Alexander Barth

Generative Deep Learning for Satellite Data Reconstruction

One of the major strengths of satellite data is its ability to provide near-global coverage. However, satellites operating in the visible or infrared range are affected by clouds (among other factors), which can significantly reduce the spatial and temporal coverage.

For many applications, complete coverage is either desired or even necessary. In addition, it is increasingly important to accurately reflect the underlying uncertainty of the reconstructed observations. In this study, we show the use of neural networks to fulfil these goals. We present DINCAE (Data-INterpolating Convolutional Auto-Encoder), a neural network that can be trained on incomplete images and is able to provide an error estimate of the reconstructed field. The reconstructed data and their associated error estimates are validated with in situ observations and withheld satellite data. DINCAE has been applied to various parameters, including sea surface temperature, chlorophyll-a concentration, total suspended matter and along-track sea-level altimetry.

Generative deep learning techniques (denoising diffusion models and conditional flow matching) can naturally provide an ensemble of reconstructions, where each member is spatially coherent with the scales of variability and with the available data. Rather than providing a single reconstruction, an ensemble of possible reconstructions can be generated, and the ensemble spread reflects the underlying uncertainty. We show how this method can be trained from a collection of satellite data without requiring prior interpolation of missing data.

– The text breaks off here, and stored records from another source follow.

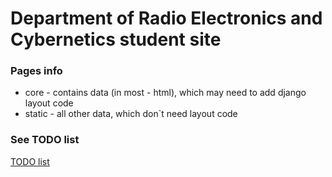 # Department of Radio Electronics and Cybernetics student site

### Pages info

- core - contains data (in most - html), which may need to add django layout code
- static - all other data, which don`t need layout code

### See TODO list
[TODO list](swdc/TODO.md)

The reconstruction method is tested with chlorophyll-a concentration from the Ocean and Land Colour Instrument (OLCI) sensor aboard the Sentinel-3A and Sentinel-3B satellites.

The spatial scales of the reconstructed data are assessed via a variogram, and the accuracy and statistical validity of the reconstructed ensemble are quantified using the continuous ranked probability score and its decomposition into reliability, resolution, and uncertainty.